## WORK INSTRUCTIONS
Keep only the lines of the listing that include the word "Kubernetes", and copy them.
──────────
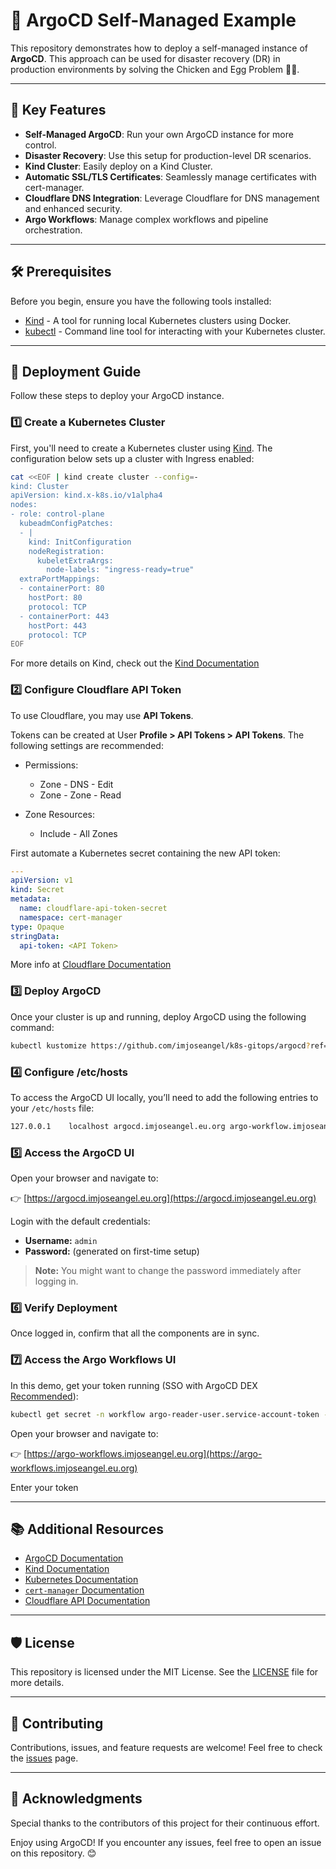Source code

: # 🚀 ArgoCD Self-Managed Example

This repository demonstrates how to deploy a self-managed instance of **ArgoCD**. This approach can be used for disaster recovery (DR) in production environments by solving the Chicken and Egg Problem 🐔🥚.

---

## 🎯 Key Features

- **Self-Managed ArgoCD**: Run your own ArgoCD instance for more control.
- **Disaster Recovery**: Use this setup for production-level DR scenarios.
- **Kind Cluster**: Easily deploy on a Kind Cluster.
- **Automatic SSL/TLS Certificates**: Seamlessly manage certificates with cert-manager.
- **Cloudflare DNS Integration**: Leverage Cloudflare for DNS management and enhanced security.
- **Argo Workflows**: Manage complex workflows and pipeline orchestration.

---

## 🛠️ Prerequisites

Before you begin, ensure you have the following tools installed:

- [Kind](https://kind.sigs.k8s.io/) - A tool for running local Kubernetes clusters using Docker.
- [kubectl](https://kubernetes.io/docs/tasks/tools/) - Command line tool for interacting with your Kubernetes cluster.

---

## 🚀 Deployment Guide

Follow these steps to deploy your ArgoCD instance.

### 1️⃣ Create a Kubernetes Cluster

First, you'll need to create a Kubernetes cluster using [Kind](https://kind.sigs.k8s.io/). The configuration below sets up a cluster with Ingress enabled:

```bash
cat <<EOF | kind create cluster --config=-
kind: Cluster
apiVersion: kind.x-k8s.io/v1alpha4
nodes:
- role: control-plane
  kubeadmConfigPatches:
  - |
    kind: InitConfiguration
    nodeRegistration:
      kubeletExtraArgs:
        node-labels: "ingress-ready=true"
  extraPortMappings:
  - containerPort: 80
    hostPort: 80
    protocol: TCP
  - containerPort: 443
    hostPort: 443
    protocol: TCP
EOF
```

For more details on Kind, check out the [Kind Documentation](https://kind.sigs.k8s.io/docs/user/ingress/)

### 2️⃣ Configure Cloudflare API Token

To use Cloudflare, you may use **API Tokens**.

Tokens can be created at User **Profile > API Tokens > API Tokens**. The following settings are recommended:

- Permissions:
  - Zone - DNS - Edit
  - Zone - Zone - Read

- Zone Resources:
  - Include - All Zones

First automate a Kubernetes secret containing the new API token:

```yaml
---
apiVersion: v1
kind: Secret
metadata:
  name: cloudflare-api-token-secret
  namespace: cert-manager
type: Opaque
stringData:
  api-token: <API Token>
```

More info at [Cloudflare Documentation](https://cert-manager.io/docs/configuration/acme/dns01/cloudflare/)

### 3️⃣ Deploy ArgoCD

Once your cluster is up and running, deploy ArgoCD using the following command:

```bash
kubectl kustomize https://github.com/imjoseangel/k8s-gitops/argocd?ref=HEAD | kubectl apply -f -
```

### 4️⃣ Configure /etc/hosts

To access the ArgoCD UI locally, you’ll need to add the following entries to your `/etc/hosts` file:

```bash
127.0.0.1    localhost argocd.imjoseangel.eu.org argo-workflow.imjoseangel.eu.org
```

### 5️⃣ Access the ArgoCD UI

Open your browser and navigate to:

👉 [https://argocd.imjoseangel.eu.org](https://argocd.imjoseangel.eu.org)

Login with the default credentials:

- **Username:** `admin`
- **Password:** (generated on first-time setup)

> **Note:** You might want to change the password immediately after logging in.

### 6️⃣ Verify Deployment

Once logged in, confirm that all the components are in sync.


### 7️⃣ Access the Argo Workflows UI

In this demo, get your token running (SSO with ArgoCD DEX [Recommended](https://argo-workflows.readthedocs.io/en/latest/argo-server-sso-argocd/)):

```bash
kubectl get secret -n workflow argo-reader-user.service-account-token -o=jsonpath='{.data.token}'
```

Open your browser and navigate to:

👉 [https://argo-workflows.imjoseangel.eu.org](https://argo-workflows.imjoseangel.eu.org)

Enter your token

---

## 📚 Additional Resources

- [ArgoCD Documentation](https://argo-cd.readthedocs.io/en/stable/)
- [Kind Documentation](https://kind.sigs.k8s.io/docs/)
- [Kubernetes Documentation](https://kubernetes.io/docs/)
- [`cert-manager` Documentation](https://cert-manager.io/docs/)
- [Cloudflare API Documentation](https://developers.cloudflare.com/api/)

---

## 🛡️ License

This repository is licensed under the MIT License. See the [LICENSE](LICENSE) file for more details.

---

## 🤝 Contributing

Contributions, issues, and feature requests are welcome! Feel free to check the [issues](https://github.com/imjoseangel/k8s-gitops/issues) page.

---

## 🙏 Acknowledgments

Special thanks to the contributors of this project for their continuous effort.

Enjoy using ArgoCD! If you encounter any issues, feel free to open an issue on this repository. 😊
──────────
## RESPONSE AREA
- [Kind](https://kind.sigs.k8s.io/) - A tool for running local Kubernetes clusters using Docker.
- [kubectl](https://kubernetes.io/docs/tasks/tools/) - Command line tool for interacting with your Kubernetes cluster.
### 1️⃣ Create a Kubernetes Cluster
First, you'll need to create a Kubernetes cluster using [Kind](https://kind.sigs.k8s.io/). The configuration below sets up a cluster with Ingress enabled:
First automate a Kubernetes secret containing the new API token:
- [Kubernetes Documentation](https://kubernetes.io/docs/)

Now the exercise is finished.